◆ Exercise directions
If a picture appears in the records, leave it out and transcribe the rest exactly.

[Start of Attachment]

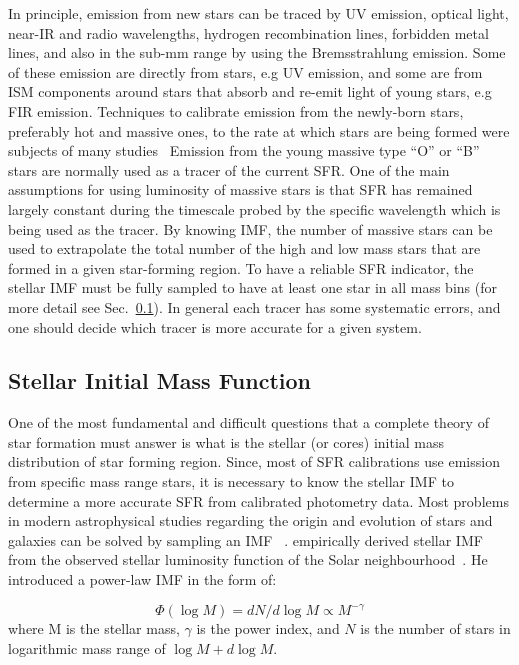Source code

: In principle, emission from new stars can be traced by UV emission, optical light, near-IR and radio wavelengths, hydrogen recombination lines, forbidden metal lines, and also in the sub-mm range by using the Bremsstrahlung emission. 
Some of these emission are directly from stars, e.g UV emission, and some are from ISM components around stars that absorb and re-emit light of young stars, e.g FIR emission.
Techniques to calibrate emission from the newly-born stars, preferably hot and massive ones, to the rate at which stars are being formed were subjects of many studies~\citep[e.g.][]{Calzetti07, Kennicutt11, Hao11,Bigiel08} 
Emission from the young massive type ``O'' or ``B'' stars are normally used as a tracer of the current SFR.
One of the main assumptions for using luminosity of massive stars is that SFR has remained largely constant during the timescale probed by the specific wavelength which is being used as the tracer. 
By knowing IMF, the number of massive stars can be used to extrapolate the total number of the high and low mass stars that are formed in a given star-forming region.
To have a reliable SFR indicator, the stellar IMF must be fully sampled to have at least one star in all mass bins (for more detail see Sec.~\ref{sec: imf}).
In general each tracer has some systematic errors, and one should decide which tracer is more accurate for a given system. 

\subsection{Stellar Initial Mass Function}
\label{sec: imf}
One of the most fundamental and difficult questions that a complete theory of star formation must answer is what is the stellar (or cores) initial mass distribution of star forming region. 
Since, most of SFR calibrations use emission from specific mass range stars, it is necessary to know the stellar IMF to determine a more accurate SFR from calibrated photometry data. 
Most problems in modern astrophysical studies regarding the origin and evolution of stars and galaxies can be solved by sampling an IMF ~\citep{Bastin10}. 
\cite{Salpeter55} empirically derived stellar IMF from the observed stellar luminosity function of the Solar neighbourhood~\citep{Shu87}. 
He introduced a power-law IMF in the form of:

\begin{equation}
\label{equ: salp}
\Phi (\log M) = dN / d \log M \propto M^{-\gamma }
\end{equation} 
where M is the stellar mass, $\gamma$ is the power index, and $N$ is the number of stars in logarithmic mass range of $\log M + d\log M$. 

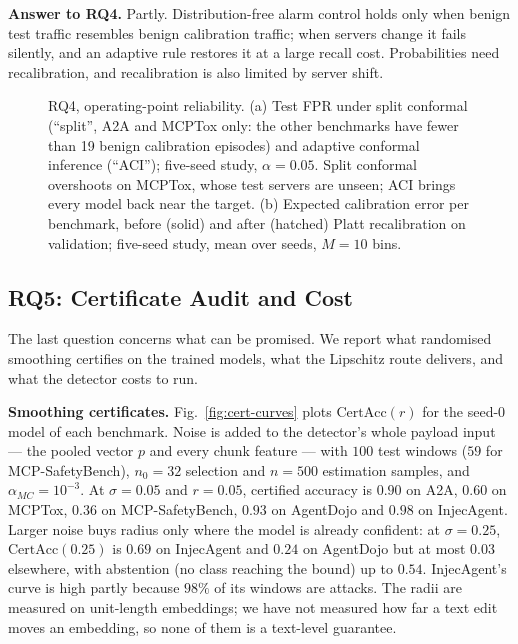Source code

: \documentclass[conference,compsoc]{IEEEtran}
\begin{document}
\textbf{Answer to RQ4.} Partly. Distribution-free alarm control holds only when benign test traffic resembles benign calibration traffic; when servers change it fails silently, and an adaptive rule restores it at a large recall cost. Probabilities need recalibration, and recalibration is also limited by server shift.

\begin{figure}[!t]
\centering

\caption{RQ4, operating-point reliability. (a) Test FPR under split conformal (``split'', A2A and MCPTox only: the other benchmarks have fewer than 19 benign calibration episodes) and adaptive conformal inference (``ACI''); five-seed study, $\alpha=0.05$. Split conformal overshoots on MCPTox, whose test servers are unseen; ACI brings every model back near the target. (b) Expected calibration error per benchmark, before (solid) and after (hatched) Platt recalibration on validation; five-seed study, mean over seeds, $M=10$ bins.}
\label{fig:ops}
\end{figure}

\subsection{RQ5: Certificate Audit and Cost}
\label{sec:res-cert}
The last question concerns what can be promised. We report what randomised smoothing certifies on the trained models, what the Lipschitz route delivers, and what the detector costs to run.

\textbf{Smoothing certificates.} Fig.~\ref{fig:cert-curves} plots $\mathrm{CertAcc}(r)$ for the seed-0 model of each benchmark. Noise is added to the detector's whole payload input --- the pooled vector $p$ and every chunk feature --- with $100$ test windows ($59$ for MCP-SafetyBench), $n_{0}=32$ selection and $n=500$ estimation samples, and $\alpha_{MC}=10^{-3}$. At $\sigma=0.05$ and $r=0.05$, certified accuracy is $0.90$ on A2A, $0.60$ on MCPTox, $0.36$ on MCP-SafetyBench, $0.93$ on AgentDojo and $0.98$ on InjecAgent. Larger noise buys radius only where the model is already confident: at $\sigma=0.25$, $\mathrm{CertAcc}(0.25)$ is $0.69$ on InjecAgent and $0.24$ on AgentDojo but at most $0.03$ elsewhere, with abstention (no class reaching the bound) up to $0.54$. InjecAgent's curve is high partly because $98\%$ of its windows are attacks. The radii are measured on unit-length embeddings; we have not measured how far a text edit moves an embedding, so none of them is a text-level guarantee.
\end{document}

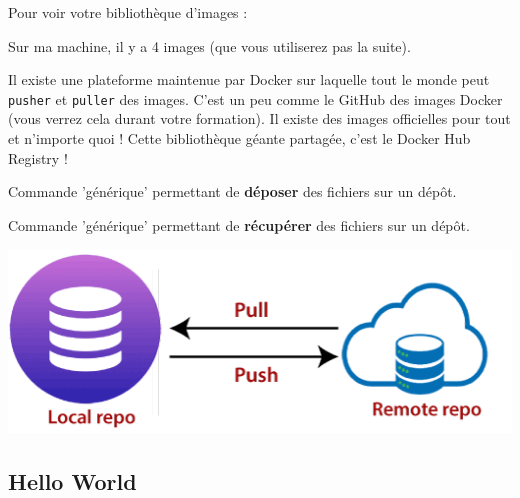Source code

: \documentclass[french, 12pt]{article}%
\newcommand{\titreencadre}{Titre}
\newenvironment{encadre}[1]{\renewcommand{\titreencadre}{#1}
	\begin{mdframed}[style=encadrestyle]
	\vspace{0.5\baselineskip}
	}{%
	\end{mdframed}}
\begin{document}
Pour voir votre bibliothèque d'images :


Sur ma machine, il y a 4 images (que vous utiliserez pas la suite).

\vspace{0.5cm}


Il existe une plateforme maintenue par Docker sur laquelle tout le monde peut \verb?pusher? et \verb?puller? des images. C'est un peu comme le GitHub des images Docker (vous verrez cela durant votre formation). Il existe des images officielles pour tout et n'importe quoi ! Cette bibliothèque géante partagée, c'est le Docker Hub Registry !

\begin{encadre}{Push}
Commande 'générique' permettant de \textbf{déposer} des fichiers sur un dépôt. 
\end{encadre}
\begin{encadre}{Pull}
Commande 'générique' permettant de \textbf{récupérer} des fichiers sur un dépôt. 
\end{encadre}

\begin{center}
\includegraphics[scale=0.7]{./ressource/pull_push.png}
\end{center}





\subsection{Hello World}
\end{document}
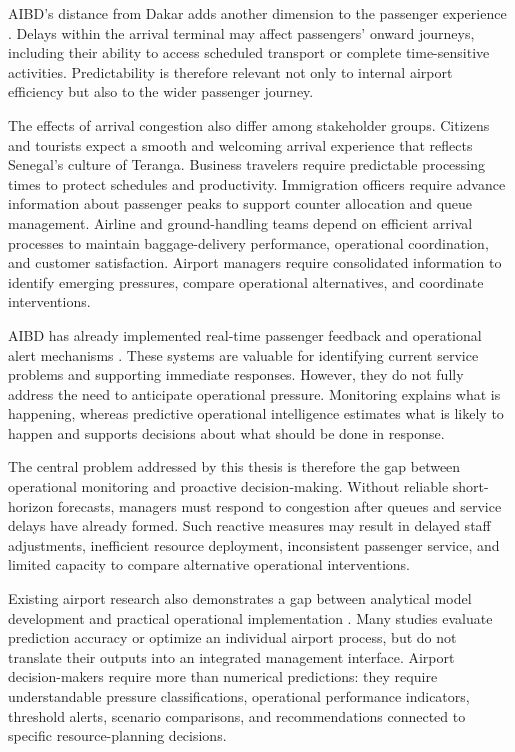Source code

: AIBD's distance from Dakar adds another dimension to the passenger experience \parencite{demir2025speaker}. Delays within the arrival terminal may affect passengers' onward journeys, including their ability to access scheduled transport or complete time-sensitive activities. Predictability is therefore relevant not only to internal airport efficiency but also to the wider passenger journey.

The effects of arrival congestion also differ among stakeholder groups. Citizens and tourists expect a smooth and welcoming arrival experience that reflects Senegal's culture of Teranga. Business travelers require predictable processing times to protect schedules and productivity. Immigration officers require advance information about passenger peaks to support counter allocation and queue management. Airline and ground-handling teams depend on efficient arrival processes to maintain baggage-delivery performance, operational coordination, and customer satisfaction. Airport managers require consolidated information to identify emerging pressures, compare operational alternatives, and coordinate interventions.

AIBD has already implemented real-time passenger feedback and operational alert mechanisms \parencite{demir2025speaker}. These systems are valuable for identifying current service problems and supporting immediate responses. However, they do not fully address the need to anticipate operational pressure. Monitoring explains what is happening, whereas predictive operational intelligence estimates what is likely to happen and supports decisions about what should be done in response.

The central problem addressed by this thesis is therefore the gap between operational monitoring and proactive decision-making. Without reliable short-horizon forecasts, managers must respond to congestion after queues and service delays have already formed. Such reactive measures may result in delayed staff adjustments, inefficient resource deployment, inconsistent passenger service, and limited capacity to compare alternative operational interventions.

Existing airport research also demonstrates a gap between analytical model development and practical operational implementation \parencite{cao2025robust, pang2024machine}. Many studies evaluate prediction accuracy or optimize an individual airport process, but do not translate their outputs into an integrated management interface. Airport decision-makers require more than numerical predictions: they require understandable pressure classifications, operational performance indicators, threshold alerts, scenario comparisons, and recommendations connected to specific resource-planning decisions.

[End of Attachment]

◆ Task solution
Source code

: In principle, emission from new stars can be traced by UV emission, optical light, near-IR and radio wavelengths, hydrogen recombination lines, forbidden metal lines, and also in the sub-mm range by using the Bremsstrahlung emission. 
Some of these emission are directly from stars, e.g UV emission, and some are from ISM components around stars that absorb and re-emit light of young stars, e.g FIR emission.
Techniques to calibrate emission from the newly-born stars, preferably hot and massive ones, to the rate at which stars are being formed were subjects of many studies~\citep[e.g.][]{Calzetti07, Kennicutt11, Hao11,Bigiel08} 
Emission from the young massive type ``O'' or ``B'' stars are normally used as a tracer of the current SFR.
One of the main assumptions for using luminosity of massive stars is that SFR has remained largely constant during the timescale probed by the specific wavelength which is being used as the tracer. 
By knowing IMF, the number of massive stars can be used to extrapolate the total number of the high and low mass stars that are formed in a given star-forming region.
To have a reliable SFR indicator, the stellar IMF must be fully sampled to have at least one star in all mass bins (for more detail see Sec.~\ref{sec: imf}).
In general each tracer has some systematic errors, and one should decide which tracer is more accurate for a given system. 

\subsection{Stellar Initial Mass Function}
\label{sec: imf}
One of the most fundamental and difficult questions that a complete theory of star formation must answer is what is the stellar (or cores) initial mass distribution of star forming region. 
Since, most of SFR calibrations use emission from specific mass range stars, it is necessary to know the stellar IMF to determine a more accurate SFR from calibrated photometry data. 
Most problems in modern astrophysical studies regarding the origin and evolution of stars and galaxies can be solved by sampling an IMF ~\citep{Bastin10}. 
\cite{Salpeter55} empirically derived stellar IMF from the observed stellar luminosity function of the Solar neighbourhood~\citep{Shu87}. 
He introduced a power-law IMF in the form of:

\begin{equation}
\label{equ: salp}
\Phi (\log M) = dN / d \log M \propto M^{-\gamma }
\end{equation} 
where M is the stellar mass, $\gamma$ is the power index, and $N$ is the number of stars in logarithmic mass range of $\log M + d\log M$. 

Source code

: \documentclass[conference,compsoc]{IEEEtran}
\begin{document}
\textbf{Answer to RQ4.} Partly. Distribution-free alarm control holds only when benign test traffic resembles benign calibration traffic; when servers change it fails silently, and an adaptive rule restores it at a large recall cost. Probabilities need recalibration, and recalibration is also limited by server shift.

\begin{figure}[!t]
\centering

\caption{RQ4, operating-point reliability. (a) Test FPR under split conformal (``split'', A2A and MCPTox only: the other benchmarks have fewer than 19 benign calibration episodes) and adaptive conformal inference (``ACI''); five-seed study, $\alpha=0.05$. Split conformal overshoots on MCPTox, whose test servers are unseen; ACI brings every model back near the target. (b) Expected calibration error per benchmark, before (solid) and after (hatched) Platt recalibration on validation; five-seed study, mean over seeds, $M=10$ bins.}
\label{fig:ops}
\end{figure}

\subsection{RQ5: Certificate Audit and Cost}
\label{sec:res-cert}
The last question concerns what can be promised. We report what randomised smoothing certifies on the trained models, what the Lipschitz route delivers, and what the detector costs to run.

\textbf{Smoothing certificates.} Fig.~\ref{fig:cert-curves} plots $\mathrm{CertAcc}(r)$ for the seed-0 model of each benchmark. Noise is added to the detector's whole payload input --- the pooled vector $p$ and every chunk feature --- with $100$ test windows ($59$ for MCP-SafetyBench), $n_{0}=32$ selection and $n=500$ estimation samples, and $\alpha_{MC}=10^{-3}$. At $\sigma=0.05$ and $r=0.05$, certified accuracy is $0.90$ on A2A, $0.60$ on MCPTox, $0.36$ on MCP-SafetyBench, $0.93$ on AgentDojo and $0.98$ on InjecAgent. Larger noise buys radius only where the model is already confident: at $\sigma=0.25$, $\mathrm{CertAcc}(0.25)$ is $0.69$ on InjecAgent and $0.24$ on AgentDojo but at most $0.03$ elsewhere, with abstention (no class reaching the bound) up to $0.54$. InjecAgent's curve is high partly because $98\%$ of its windows are attacks. The radii are measured on unit-length embeddings; we have not measured how far a text edit moves an embedding, so none of them is a text-level guarantee.
\end{document}

Source code

: \documentclass[french, 12pt]{article}%
\newcommand{\titreencadre}{Titre}
\newenvironment{encadre}[1]{\renewcommand{\titreencadre}{#1}
	\begin{mdframed}[style=encadrestyle]
	\vspace{0.5\baselineskip}
	}{%
	\end{mdframed}}
\begin{document}
Pour voir votre bibliothèque d'images :


Sur ma machine, il y a 4 images (que vous utiliserez pas la suite).

\vspace{0.5cm}


Il existe une plateforme maintenue par Docker sur laquelle tout le monde peut \verb?pusher? et \verb?puller? des images. C'est un peu comme le GitHub des images Docker (vous verrez cela durant votre formation). Il existe des images officielles pour tout et n'importe quoi ! Cette bibliothèque géante partagée, c'est le Docker Hub Registry !

\begin{encadre}{Push}
Commande 'générique' permettant de \textbf{déposer} des fichiers sur un dépôt. 
\end{encadre}
\begin{encadre}{Pull}
Commande 'générique' permettant de \textbf{récupérer} des fichiers sur un dépôt. 
\end{encadre}

\begin{center}
\includegraphics[scale=0.7]{./ressource/pull_push.png}
\end{center}





\subsection{Hello World}
\end{document}
Source code

: AIBD's distance from Dakar adds another dimension to the passenger experience \parencite{demir2025speaker}. Delays within the arrival terminal may affect passengers' onward journeys, including their ability to access scheduled transport or complete time-sensitive activities. Predictability is therefore relevant not only to internal airport efficiency but also to the wider passenger journey.

The effects of arrival congestion also differ among stakeholder groups. Citizens and tourists expect a smooth and welcoming arrival experience that reflects Senegal's culture of Teranga. Business travelers require predictable processing times to protect schedules and productivity. Immigration officers require advance information about passenger peaks to support counter allocation and queue management. Airline and ground-handling teams depend on efficient arrival processes to maintain baggage-delivery performance, operational coordination, and customer satisfaction. Airport managers require consolidated information to identify emerging pressures, compare operational alternatives, and coordinate interventions.

AIBD has already implemented real-time passenger feedback and operational alert mechanisms \parencite{demir2025speaker}. These systems are valuable for identifying current service problems and supporting immediate responses. However, they do not fully address the need to anticipate operational pressure. Monitoring explains what is happening, whereas predictive operational intelligence estimates what is likely to happen and supports decisions about what should be done in response.

The central problem addressed by this thesis is therefore the gap between operational monitoring and proactive decision-making. Without reliable short-horizon forecasts, managers must respond to congestion after queues and service delays have already formed. Such reactive measures may result in delayed staff adjustments, inefficient resource deployment, inconsistent passenger service, and limited capacity to compare alternative operational interventions.

Existing airport research also demonstrates a gap between analytical model development and practical operational implementation \parencite{cao2025robust, pang2024machine}. Many studies evaluate prediction accuracy or optimize an individual airport process, but do not translate their outputs into an integrated management interface. Airport decision-makers require more than numerical predictions: they require understandable pressure classifications, operational performance indicators, threshold alerts, scenario comparisons, and recommendations connected to specific resource-planning decisions.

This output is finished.